How to cite this article:
Khedmat H, Ghamar-Chehreh ME, Amini M, Taheri S. Burkitt's lymphoma developing post liver transplantation: Posttransplant lymphoproliferative disorders international survey. Saudi J Kidney Dis Transpl 2014;25:1290-2

How to cite this URL:
Khedmat H, Ghamar-Chehreh ME, Amini M, Taheri S. Burkitt's lymphoma developing post liver transplantation: Posttransplant lymphoproliferative disorders international survey. Saudi J Kidney Dis Transpl [serial online] 2014 [cited 2020 May 29];25:1290-2. Available from: http://www.sjkdt.org/text.asp?2014/25/6/1290/144270
To the Editor,

Posttransplant lymphoproliferative disorders (PTLD) in liver transplant recipients are repor­tedly about one to two. [1] Burkitt's lymphoma in non-transplant patients has been reportedly associated with a poor prognosis, and its diag­nosis usually necessitates chemotherapy of increasing intensity according to the disease stage. The typical presentation involves ra­pidly growing and multifocal extra-nodal mas­ses throughout the body. [2],[3],[4] We gathered data of all individual cases of Burkitt's lymphoma reported by the published series in English literature, in order to standardize the data and find associations of Burkitt's lymphoma deve­loping in liver transplant patients.

The study population consisted of 125 liver allograft recipients, who had developed PTLD in their post transplantation period. Histo-pathological evaluation confirmed PTLD of Burkitt's lymphoma type in 32 (25.6%) of the study participants, and the remaining 93 (74. 4%) had other types of PTLD. The data were gathered from 18 studies [5],[6],[7],[8],[9],[10],[11] and references 11, 16, 20, 25, 28, 45, 46, 50 from [12] and 43, 50, 51 from [13] have been included into a database and analyzed.

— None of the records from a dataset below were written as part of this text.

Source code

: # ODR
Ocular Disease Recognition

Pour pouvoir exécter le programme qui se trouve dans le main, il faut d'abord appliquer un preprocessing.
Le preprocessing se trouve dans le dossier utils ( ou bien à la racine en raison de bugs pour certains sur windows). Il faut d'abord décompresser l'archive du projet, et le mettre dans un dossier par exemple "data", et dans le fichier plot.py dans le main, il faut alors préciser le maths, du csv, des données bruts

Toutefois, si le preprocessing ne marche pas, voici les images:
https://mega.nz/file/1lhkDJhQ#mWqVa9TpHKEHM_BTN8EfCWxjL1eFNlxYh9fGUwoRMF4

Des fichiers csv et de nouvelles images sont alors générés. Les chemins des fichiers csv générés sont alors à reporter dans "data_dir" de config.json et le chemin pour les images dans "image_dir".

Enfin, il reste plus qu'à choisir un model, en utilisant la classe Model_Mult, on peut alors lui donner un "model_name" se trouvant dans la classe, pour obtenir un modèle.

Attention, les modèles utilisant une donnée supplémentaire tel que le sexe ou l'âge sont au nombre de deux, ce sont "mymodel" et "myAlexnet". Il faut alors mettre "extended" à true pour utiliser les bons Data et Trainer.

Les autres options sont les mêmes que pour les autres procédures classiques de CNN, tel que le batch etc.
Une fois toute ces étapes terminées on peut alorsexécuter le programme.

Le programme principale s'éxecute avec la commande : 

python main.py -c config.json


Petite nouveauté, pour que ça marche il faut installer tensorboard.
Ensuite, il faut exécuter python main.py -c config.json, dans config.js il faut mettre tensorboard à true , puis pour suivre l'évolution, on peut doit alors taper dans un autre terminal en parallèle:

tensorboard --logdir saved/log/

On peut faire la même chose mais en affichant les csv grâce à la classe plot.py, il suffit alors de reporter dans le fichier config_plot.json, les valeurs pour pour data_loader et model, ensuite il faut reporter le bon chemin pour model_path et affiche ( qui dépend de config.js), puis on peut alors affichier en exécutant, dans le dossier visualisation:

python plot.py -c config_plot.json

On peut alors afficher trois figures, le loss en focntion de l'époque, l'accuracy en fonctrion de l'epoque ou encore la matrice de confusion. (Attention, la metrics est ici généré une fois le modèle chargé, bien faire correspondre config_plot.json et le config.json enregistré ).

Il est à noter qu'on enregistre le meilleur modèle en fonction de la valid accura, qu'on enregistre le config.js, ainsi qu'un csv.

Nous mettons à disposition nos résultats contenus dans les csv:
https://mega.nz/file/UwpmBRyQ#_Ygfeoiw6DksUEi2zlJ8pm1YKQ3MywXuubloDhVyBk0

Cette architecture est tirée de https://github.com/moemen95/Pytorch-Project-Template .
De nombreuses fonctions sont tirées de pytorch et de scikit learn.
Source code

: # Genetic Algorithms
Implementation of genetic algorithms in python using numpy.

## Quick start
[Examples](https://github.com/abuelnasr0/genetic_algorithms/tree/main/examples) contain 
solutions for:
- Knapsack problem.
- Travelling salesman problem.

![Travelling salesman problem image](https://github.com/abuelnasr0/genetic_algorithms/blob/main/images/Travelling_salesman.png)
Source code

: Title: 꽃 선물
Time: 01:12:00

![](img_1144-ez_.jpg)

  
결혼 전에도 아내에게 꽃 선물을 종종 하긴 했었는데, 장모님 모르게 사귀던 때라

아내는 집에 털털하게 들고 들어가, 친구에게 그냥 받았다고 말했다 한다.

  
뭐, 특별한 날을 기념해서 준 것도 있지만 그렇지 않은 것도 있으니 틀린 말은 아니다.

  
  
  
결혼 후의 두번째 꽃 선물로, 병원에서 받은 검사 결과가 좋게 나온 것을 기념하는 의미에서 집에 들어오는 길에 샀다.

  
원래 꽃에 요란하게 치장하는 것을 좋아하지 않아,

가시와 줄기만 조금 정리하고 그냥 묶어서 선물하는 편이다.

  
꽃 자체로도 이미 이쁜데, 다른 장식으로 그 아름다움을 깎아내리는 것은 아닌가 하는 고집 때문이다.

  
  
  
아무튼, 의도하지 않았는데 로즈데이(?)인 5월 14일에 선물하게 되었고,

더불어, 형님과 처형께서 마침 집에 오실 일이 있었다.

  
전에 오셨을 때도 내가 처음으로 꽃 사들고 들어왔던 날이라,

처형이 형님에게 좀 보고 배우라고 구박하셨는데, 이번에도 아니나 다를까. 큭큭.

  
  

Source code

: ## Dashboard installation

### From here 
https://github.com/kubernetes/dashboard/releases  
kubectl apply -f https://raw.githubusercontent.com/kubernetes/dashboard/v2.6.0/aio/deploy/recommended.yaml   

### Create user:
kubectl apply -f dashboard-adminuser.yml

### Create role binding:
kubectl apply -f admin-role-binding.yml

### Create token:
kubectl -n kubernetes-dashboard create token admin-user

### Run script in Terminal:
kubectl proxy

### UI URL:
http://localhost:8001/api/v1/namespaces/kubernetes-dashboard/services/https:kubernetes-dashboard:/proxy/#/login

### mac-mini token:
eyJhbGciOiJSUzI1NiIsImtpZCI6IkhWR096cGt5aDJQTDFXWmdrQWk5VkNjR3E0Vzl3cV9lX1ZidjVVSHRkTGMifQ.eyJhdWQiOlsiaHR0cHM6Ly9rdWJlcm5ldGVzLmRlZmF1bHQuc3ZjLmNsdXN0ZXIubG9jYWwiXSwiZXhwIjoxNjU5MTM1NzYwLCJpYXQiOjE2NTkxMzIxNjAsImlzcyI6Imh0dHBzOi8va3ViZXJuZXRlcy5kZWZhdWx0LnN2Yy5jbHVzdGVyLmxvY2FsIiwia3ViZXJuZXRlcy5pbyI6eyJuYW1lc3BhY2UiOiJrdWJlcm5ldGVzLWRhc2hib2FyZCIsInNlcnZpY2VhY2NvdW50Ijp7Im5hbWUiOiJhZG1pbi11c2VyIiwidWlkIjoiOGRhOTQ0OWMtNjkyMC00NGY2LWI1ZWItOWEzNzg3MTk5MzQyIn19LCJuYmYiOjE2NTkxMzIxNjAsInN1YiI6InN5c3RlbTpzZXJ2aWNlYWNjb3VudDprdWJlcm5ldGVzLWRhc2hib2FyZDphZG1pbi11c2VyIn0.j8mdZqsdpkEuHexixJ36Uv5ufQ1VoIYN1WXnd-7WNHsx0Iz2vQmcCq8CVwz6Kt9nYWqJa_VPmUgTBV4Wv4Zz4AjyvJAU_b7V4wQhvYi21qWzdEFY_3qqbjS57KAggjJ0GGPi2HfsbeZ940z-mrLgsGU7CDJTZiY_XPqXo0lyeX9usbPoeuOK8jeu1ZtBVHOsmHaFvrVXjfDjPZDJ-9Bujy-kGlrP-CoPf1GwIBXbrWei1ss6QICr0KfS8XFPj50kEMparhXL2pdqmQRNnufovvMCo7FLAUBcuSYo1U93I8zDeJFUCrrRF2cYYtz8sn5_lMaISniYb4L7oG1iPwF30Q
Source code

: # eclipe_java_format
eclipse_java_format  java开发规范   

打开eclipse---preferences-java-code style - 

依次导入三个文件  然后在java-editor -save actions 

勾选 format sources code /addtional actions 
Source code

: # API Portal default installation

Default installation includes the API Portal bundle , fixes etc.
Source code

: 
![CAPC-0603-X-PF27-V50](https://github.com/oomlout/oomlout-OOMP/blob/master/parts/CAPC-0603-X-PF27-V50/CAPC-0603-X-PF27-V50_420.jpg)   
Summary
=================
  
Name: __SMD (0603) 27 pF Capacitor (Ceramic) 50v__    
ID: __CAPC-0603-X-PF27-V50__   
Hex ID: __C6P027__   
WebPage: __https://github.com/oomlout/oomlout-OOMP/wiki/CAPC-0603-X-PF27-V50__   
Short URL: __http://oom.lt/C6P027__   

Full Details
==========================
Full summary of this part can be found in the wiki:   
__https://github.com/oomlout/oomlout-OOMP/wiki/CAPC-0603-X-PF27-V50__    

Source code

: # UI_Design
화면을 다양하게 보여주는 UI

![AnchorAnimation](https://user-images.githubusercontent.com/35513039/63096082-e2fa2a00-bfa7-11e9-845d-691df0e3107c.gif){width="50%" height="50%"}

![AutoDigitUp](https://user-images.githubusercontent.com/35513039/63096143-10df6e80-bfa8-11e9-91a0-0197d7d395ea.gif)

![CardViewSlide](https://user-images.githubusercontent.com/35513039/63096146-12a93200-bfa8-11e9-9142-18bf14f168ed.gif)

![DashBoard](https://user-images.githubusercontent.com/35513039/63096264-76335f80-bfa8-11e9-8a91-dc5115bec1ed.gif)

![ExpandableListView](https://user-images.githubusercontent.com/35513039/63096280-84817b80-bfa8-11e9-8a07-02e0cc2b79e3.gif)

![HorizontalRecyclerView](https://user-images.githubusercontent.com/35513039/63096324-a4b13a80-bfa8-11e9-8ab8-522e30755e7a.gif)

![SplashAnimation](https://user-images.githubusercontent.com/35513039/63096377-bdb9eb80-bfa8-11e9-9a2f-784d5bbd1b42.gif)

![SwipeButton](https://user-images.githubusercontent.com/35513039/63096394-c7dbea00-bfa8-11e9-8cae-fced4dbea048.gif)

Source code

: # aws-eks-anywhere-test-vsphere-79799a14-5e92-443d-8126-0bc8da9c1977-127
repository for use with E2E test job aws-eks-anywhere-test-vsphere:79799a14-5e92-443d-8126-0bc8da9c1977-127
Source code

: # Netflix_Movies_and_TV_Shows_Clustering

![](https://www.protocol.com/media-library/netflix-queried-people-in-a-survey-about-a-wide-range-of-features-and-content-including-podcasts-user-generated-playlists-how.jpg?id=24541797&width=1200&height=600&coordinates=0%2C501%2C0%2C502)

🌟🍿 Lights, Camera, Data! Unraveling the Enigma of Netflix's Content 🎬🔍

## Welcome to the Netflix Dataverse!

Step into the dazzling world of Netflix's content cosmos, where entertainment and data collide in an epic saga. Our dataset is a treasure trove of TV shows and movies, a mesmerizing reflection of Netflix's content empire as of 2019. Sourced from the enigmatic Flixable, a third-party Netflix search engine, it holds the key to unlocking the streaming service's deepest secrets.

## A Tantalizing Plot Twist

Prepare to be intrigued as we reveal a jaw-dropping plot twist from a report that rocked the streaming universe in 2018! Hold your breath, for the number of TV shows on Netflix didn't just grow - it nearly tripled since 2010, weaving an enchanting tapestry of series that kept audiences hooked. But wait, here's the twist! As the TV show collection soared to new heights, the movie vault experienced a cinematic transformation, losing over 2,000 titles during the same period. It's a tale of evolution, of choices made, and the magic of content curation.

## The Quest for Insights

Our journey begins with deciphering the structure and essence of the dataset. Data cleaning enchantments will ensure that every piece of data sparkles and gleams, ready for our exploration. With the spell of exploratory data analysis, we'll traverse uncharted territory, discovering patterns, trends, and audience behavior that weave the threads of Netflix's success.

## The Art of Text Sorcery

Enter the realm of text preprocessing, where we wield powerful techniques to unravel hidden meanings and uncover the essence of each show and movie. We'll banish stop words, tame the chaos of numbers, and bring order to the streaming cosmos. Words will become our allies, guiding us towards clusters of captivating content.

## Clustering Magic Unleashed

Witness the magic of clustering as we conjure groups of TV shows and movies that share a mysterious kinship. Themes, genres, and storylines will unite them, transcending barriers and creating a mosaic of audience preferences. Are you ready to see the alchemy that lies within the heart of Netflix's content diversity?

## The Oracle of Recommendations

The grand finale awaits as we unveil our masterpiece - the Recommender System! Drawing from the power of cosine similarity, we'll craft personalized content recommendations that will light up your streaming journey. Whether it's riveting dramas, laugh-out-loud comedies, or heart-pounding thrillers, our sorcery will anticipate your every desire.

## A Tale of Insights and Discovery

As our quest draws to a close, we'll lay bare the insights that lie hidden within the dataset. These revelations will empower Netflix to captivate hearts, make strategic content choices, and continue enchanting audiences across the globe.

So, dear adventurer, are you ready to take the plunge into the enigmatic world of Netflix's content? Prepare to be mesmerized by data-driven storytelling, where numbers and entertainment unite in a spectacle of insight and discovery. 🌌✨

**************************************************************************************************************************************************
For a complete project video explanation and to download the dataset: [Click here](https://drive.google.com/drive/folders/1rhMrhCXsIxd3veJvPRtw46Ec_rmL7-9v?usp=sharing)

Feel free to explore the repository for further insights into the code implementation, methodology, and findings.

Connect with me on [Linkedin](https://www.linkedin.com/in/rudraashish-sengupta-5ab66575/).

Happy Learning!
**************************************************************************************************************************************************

There were 50 (55.6%) males and 40 (44.4%) female patients (35 unreported). The mean age at diagnosis of PTLD was 21.9 ± 21.9 years (no unreported data; 125 cases). The mean interval between transplantation and the diag­nosis of PTLD was 46.7 ± 51.5 months (for 89 patients), whereas, the follow-up time after diagnosis of PTLD was 42.8 ± 46.8 months (for 101 patients). The characteristics of the pa­tients regarding their malignancy sites are summarized in [Table 1]. Burkitt's lymphoma was equally prevalent among males and females (P = 0.82) and different age groups (P = 0.68). The Epstein-Barr virus (EBV) infec­tion rates were also comparable between the two groups (P = 0.252). Burkitt's lymphoma lesions were significantly more likely to mani­fest in the bone marrow (nine (33%) vs. seven (9%); P = 0.006); a weak predominated rate of CNS involvement was also seen, although the significance level was not achieved (three (11%) vs. two (2%); P = 0.09). Even as all lesions from Burkitt's PTLD were positive for BCL-6, this rate was 50% among the controls (P = 0.033).
Table 1: Characteristics of liver graft recipients based on their PTLD pathology.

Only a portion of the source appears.